The religious hypothesis might look like it wins this bout, since God’s omnipotence would seem like good grounds for expecting His eventual victory. But actually I think it runs afoul of the ‘why not already?’ question. What is God waiting for? Presumably He doesn’t need time to build His strength. Is He waiting to ‘discover’ something, to ‘see what humans will do?’ Firstly, why can’t that be known in a flash with infinite powers of knowledge; conversely, if it does take time, why not imagine that it will take another million years?
Or does he want to give humans time to ‘build up spiritual merit’, which He can’t simply bestow? Then if He has allowed us one lifetime each for that, why not suppose that He wishes us to acquire more merit by enduring another million lifetimes after this one? Actually, the only grounds for supposing that something important will change in the near future is the occasional scriptural promise, which isn’t admissible as evidence here.
In short, the trans-historical, cosmic scale of the redeeming force, which secures its ability to triumph, also removes any hope of it actually doing anything in the foreseeable future.
But what about the revolutionary hypothesis? This is probably the biggest challenge: why think that well-meaning socialists or whoever else will, in the foreseeable future, be able to achieve what they’ve so far failed to?

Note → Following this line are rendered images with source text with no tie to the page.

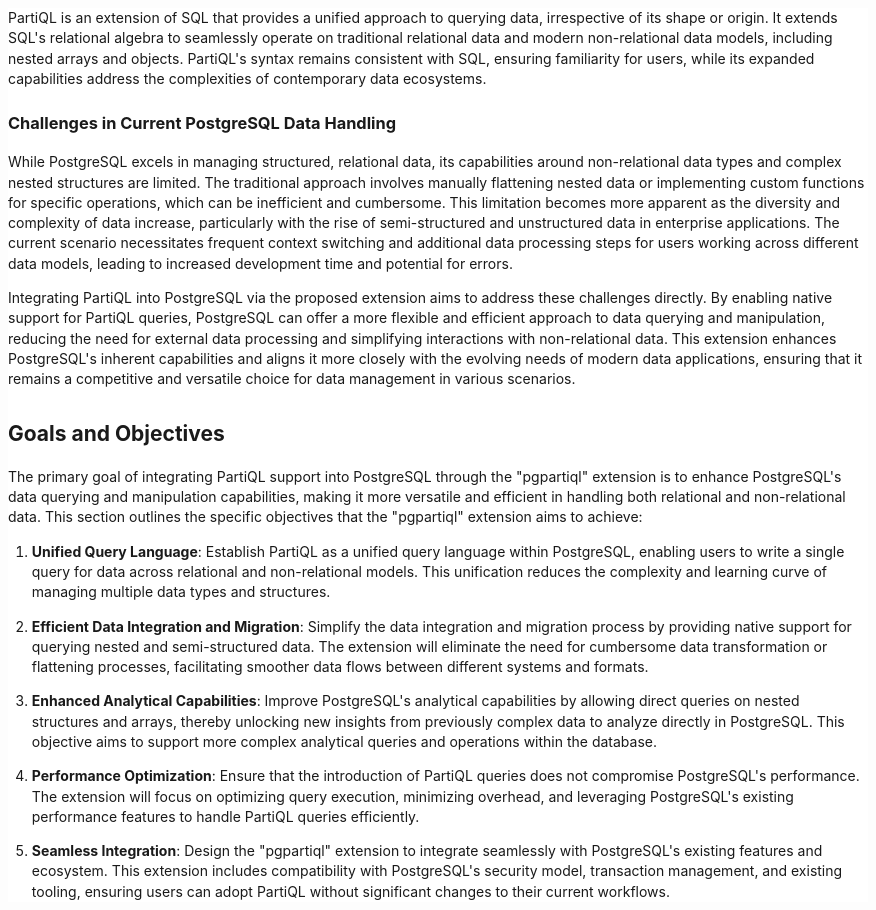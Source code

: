 PartiQL is an extension of SQL that provides a unified approach to querying data, irrespective of its shape or origin. It extends SQL's relational algebra to seamlessly operate on traditional relational data and modern non-relational data models, including nested arrays and objects. PartiQL's syntax remains consistent with SQL, ensuring familiarity for users, while its expanded capabilities address the complexities of contemporary data ecosystems.

### Challenges in Current PostgreSQL Data Handling

While PostgreSQL excels in managing structured, relational data, its capabilities around non-relational data types and complex nested structures are limited. The traditional approach involves manually flattening nested data or implementing custom functions for specific operations, which can be inefficient and cumbersome. This limitation becomes more apparent as the diversity and complexity of data increase, particularly with the rise of semi-structured and unstructured data in enterprise applications. The current scenario necessitates frequent context switching and additional data processing steps for users working across different data models, leading to increased development time and potential for errors.

Integrating PartiQL into PostgreSQL via the proposed extension aims to address these challenges directly. By enabling native support for PartiQL queries, PostgreSQL can offer a more flexible and efficient approach to data querying and manipulation, reducing the need for external data processing and simplifying interactions with non-relational data. This extension enhances PostgreSQL's inherent capabilities and aligns it more closely with the evolving needs of modern data applications, ensuring that it remains a competitive and versatile choice for data management in various scenarios.

## Goals and Objectives

The primary goal of integrating PartiQL support into PostgreSQL through the "pgpartiql" extension is to enhance PostgreSQL's data querying and manipulation capabilities, making it more versatile and efficient in handling both relational and non-relational data. This section outlines the specific objectives that the "pgpartiql" extension aims to achieve:

1. **Unified Query Language**: Establish PartiQL as a unified query language within PostgreSQL, enabling users to write a single query for data across relational and non-relational models. This unification reduces the complexity and learning curve of managing multiple data types and structures.

2. **Efficient Data Integration and Migration**: Simplify the data integration and migration process by providing native support for querying nested and semi-structured data. The extension will eliminate the need for cumbersome data transformation or flattening processes, facilitating smoother data flows between different systems and formats.

3. **Enhanced Analytical Capabilities**: Improve PostgreSQL's analytical capabilities by allowing direct queries on nested structures and arrays, thereby unlocking new insights from previously complex data to analyze directly in PostgreSQL. This objective aims to support more complex analytical queries and operations within the database.

4. **Performance Optimization**: Ensure that the introduction of PartiQL queries does not compromise PostgreSQL's performance. The extension will focus on optimizing query execution, minimizing overhead, and leveraging PostgreSQL's existing performance features to handle PartiQL queries efficiently.

5. **Seamless Integration**: Design the "pgpartiql" extension to integrate seamlessly with PostgreSQL's existing features and ecosystem. This extension includes compatibility with PostgreSQL's security model, transaction management, and existing tooling, ensuring users can adopt PartiQL without significant changes to their current workflows.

There are two ways this question might be answered. Firstly, there might be grounds for thinking that the revolutionary movement will grow stronger; secondly, there might be grounds for thinking that the system it opposes will grow weaker (or a bit of both).
I’ll try to argue in the third post that there are good reasons to believe this; until that’s been established, I think both hypotheses score ‘0’ here. That leaves a provisional final score of
Final Revolution Hypothesis: 2.5, Divine Judgement Hypothesis: 0.5
Hopefully, grounds can be adduced in the next post for raising the 2.5 to 3.5; for now I’ll just sketch the argument I have in mind.
Suppose that the major factors that determine the strength of a social force can be summarised as:
If we suppose that access to technology is, in the 21st century, either equal, or depends largely on the other three factors, we could argue as follows
- Over the course of history, human beings become progressively more aware and more organised,
- As people become more aware and more organised, they become more able to advance their interests, and
- The hypothesised final revolution is in the interests of the great majority of people.